Dataset below:

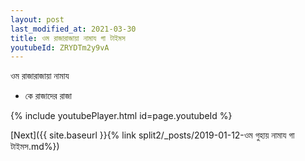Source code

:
 ```yaml
---
layout: post
last_modified_at: 2021-03-30
title: ওম রাজারাজায়া নামায গা টাইমস
youtubeId: ZRYDTm2y9vA
---
```

 
 
 ওম রাজারাজায়া নামায  
 
 -  কে রাজাদের রাজা 
 
  
 
  
 
 
 
 
 
 


{% include youtubePlayer.html id=page.youtubeId %}
 
[Next]({{ site.baseurl }}{% link  split2/_posts/2019-01-12-ওম গুহায় নামায গা টাইমস.md%})
 

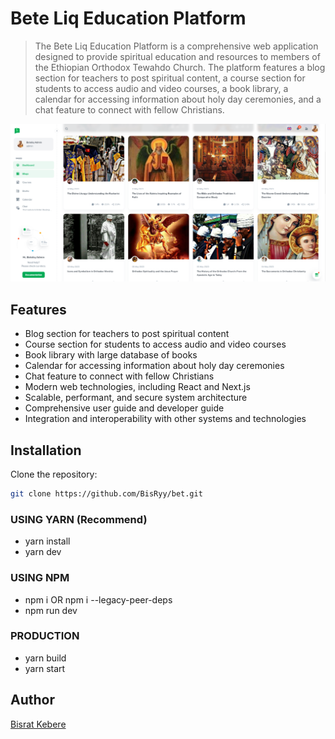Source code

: # Bete Liq Education Platform
> The Bete Liq Education Platform is a comprehensive web application designed to provide spiritual education and resources to members of the Ethiopian Orthodox Tewahdo Church. The platform features a blog section for
> teachers to post spiritual content, a course section for students to access audio and video courses, a book library, a calendar for accessing information about holy day ceremonies, and a chat feature to connect with
> fellow Christians.

![Logo](./public/assets/images/home/for_teachers.png)

## Features
- Blog section for teachers to post spiritual content
- Course section for students to access audio and video courses
- Book library with large database of books
- Calendar for accessing information about holy day ceremonies
- Chat feature to connect with fellow Christians
- Modern web technologies, including React and Next.js
- Scalable, performant, and secure system architecture
- Comprehensive user guide and developer guide
- Integration and interoperability with other systems and technologies

## Installation
Clone the repository:
```bash
git clone https://github.com/BisRyy/bet.git
```

### USING YARN (Recommend)

- yarn install
- yarn dev

### USING NPM

- npm i OR npm i --legacy-peer-deps
- npm run dev

### PRODUCTION
- yarn build
- yarn start


## Author

[Bisrat Kebere](https://bisrat.tech) 
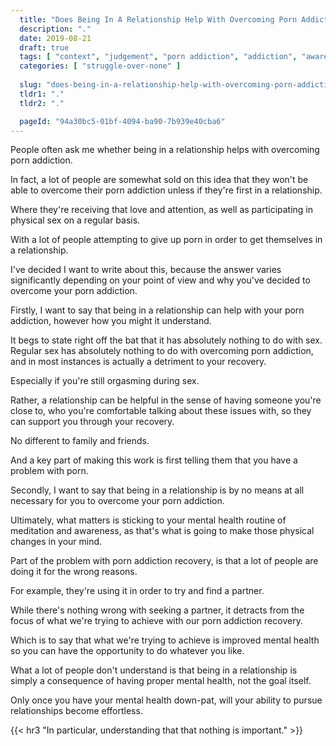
 ```yaml
---
  title: "Does Being In A Relationship Help With Overcoming Porn Addiction?"
  description: "."
  date: 2019-08-21
  draft: true
  tags: [ "context", "judgement", "porn addiction", "addiction", "awareness", "awareness exercises", "perspective", "nofap", "neverfap", "neverfap deluxe" ]
  categories: [ "struggle-over-none" ]
  
  slug: "does-being-in-a-relationship-help-with-overcoming-porn-addiction"
  tldr1: "."
  tldr2: "."

  pageId: "94a30bc5-01bf-4094-ba90-7b939e40cba6"
---
```




People often ask me whether being in a relationship helps with overcoming porn addiction.

In fact, a lot of people are somewhat sold on this idea that they won't be able to overcome their porn addiction unless if they're first in a relationship.

Where they're receiving that love and attention, as well as participating in physical sex on a regular basis.

With a lot of people attempting to give up porn in order to get themselves in a relationship.

I've decided I want to write about this, because the answer varies significantly depending on your point of view and why you've decided to overcome your porn addiction.

Firstly, I want to say that being in a relationship can help with your porn addiction, however how you might it understand.

It begs to state right off the bat that it has absolutely nothing to do with sex. Regular sex has absolutely nothing to do with overcoming porn addiction, and in most instances is actually a detriment to your recovery.

Especially if you're still orgasming during sex.

Rather, a relationship can be helpful in the sense of having someone you're close to, who you're comfortable talking about these issues with, so they can support you through your recovery.

No different to family and friends.

And a key part of making this work is first telling them that you have a problem with porn.

Secondly, I want to say that being in a relationship is by no means at all necessary for you to overcome your porn addiction.

Ultimately, what matters is sticking to your mental health routine of meditation and awareness, as that's what is going to make those physical changes in your mind.

Part of the problem with porn addiction recovery, is that a lot of people are doing it for the wrong reasons.

For example, they're using it in order to try and find a partner.

While there's nothing wrong with seeking a partner, it detracts from the focus of what we're trying to achieve with our porn addiction recovery.

Which is to say that what we're trying to achieve is improved mental health so you can have the opportunity to do whatever you like.

What a lot of people don't understand is that being in a relationship is simply a consequence of having proper mental health, not the goal itself.

Only once you have your mental health down-pat, will your ability to pursue relationships become effortless.


{{< hr3 "In particular, understanding that that nothing is important." >}}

End of Dataset.

Action item
Each record above should be returned unchanged, except that the pictures are dropped.

Your solution
Source code

:
 ```yaml
---
layout: post
last_modified_at: 2021-03-30
title: ওম রাজারাজায়া নামায গা টাইমস
youtubeId: ZRYDTm2y9vA
---
```

 
 
 ওম রাজারাজায়া নামায  
 
 -  কে রাজাদের রাজা 
 
  
 
  
 
 
 
 
 
 


{% include youtubePlayer.html id=page.youtubeId %}
 
[Next]({{ site.baseurl }}{% link  split2/_posts/2019-01-12-ওম গুহায় নামায গা টাইমস.md%})
 

Source code

: # Bete Liq Education Platform
> The Bete Liq Education Platform is a comprehensive web application designed to provide spiritual education and resources to members of the Ethiopian Orthodox Tewahdo Church. The platform features a blog section for
> teachers to post spiritual content, a course section for students to access audio and video courses, a book library, a calendar for accessing information about holy day ceremonies, and a chat feature to connect with
> fellow Christians.

![Logo](./public/assets/images/home/for_teachers.png)

## Features
- Blog section for teachers to post spiritual content
- Course section for students to access audio and video courses
- Book library with large database of books
- Calendar for accessing information about holy day ceremonies
- Chat feature to connect with fellow Christians
- Modern web technologies, including React and Next.js
- Scalable, performant, and secure system architecture
- Comprehensive user guide and developer guide
- Integration and interoperability with other systems and technologies

## Installation
Clone the repository:
```bash
git clone https://github.com/BisRyy/bet.git
```

### USING YARN (Recommend)

- yarn install
- yarn dev

### USING NPM

- npm i OR npm i --legacy-peer-deps
- npm run dev

### PRODUCTION
- yarn build
- yarn start


## Author

[Bisrat Kebere](https://bisrat.tech) 
 ```yaml
---
  title: "Does Being In A Relationship Help With Overcoming Porn Addiction?"
  description: "."
  date: 2019-08-21
  draft: true
  tags: [ "context", "judgement", "porn addiction", "addiction", "awareness", "awareness exercises", "perspective", "nofap", "neverfap", "neverfap deluxe" ]
  categories: [ "struggle-over-none" ]
  
  slug: "does-being-in-a-relationship-help-with-overcoming-porn-addiction"
  tldr1: "."
  tldr2: "."

  pageId: "94a30bc5-01bf-4094-ba90-7b939e40cba6"
---
```




People often ask me whether being in a relationship helps with overcoming porn addiction.

In fact, a lot of people are somewhat sold on this idea that they won't be able to overcome their porn addiction unless if they're first in a relationship.

Where they're receiving that love and attention, as well as participating in physical sex on a regular basis.

With a lot of people attempting to give up porn in order to get themselves in a relationship.

I've decided I want to write about this, because the answer varies significantly depending on your point of view and why you've decided to overcome your porn addiction.

Firstly, I want to say that being in a relationship can help with your porn addiction, however how you might it understand.

It begs to state right off the bat that it has absolutely nothing to do with sex. Regular sex has absolutely nothing to do with overcoming porn addiction, and in most instances is actually a detriment to your recovery.

Especially if you're still orgasming during sex.

Rather, a relationship can be helpful in the sense of having someone you're close to, who you're comfortable talking about these issues with, so they can support you through your recovery.

No different to family and friends.

And a key part of making this work is first telling them that you have a problem with porn.

Secondly, I want to say that being in a relationship is by no means at all necessary for you to overcome your porn addiction.

Ultimately, what matters is sticking to your mental health routine of meditation and awareness, as that's what is going to make those physical changes in your mind.

Part of the problem with porn addiction recovery, is that a lot of people are doing it for the wrong reasons.

For example, they're using it in order to try and find a partner.

While there's nothing wrong with seeking a partner, it detracts from the focus of what we're trying to achieve with our porn addiction recovery.

Which is to say that what we're trying to achieve is improved mental health so you can have the opportunity to do whatever you like.

What a lot of people don't understand is that being in a relationship is simply a consequence of having proper mental health, not the goal itself.

Only once you have your mental health down-pat, will your ability to pursue relationships become effortless.


{{< hr3 "In particular, understanding that that nothing is important." >}}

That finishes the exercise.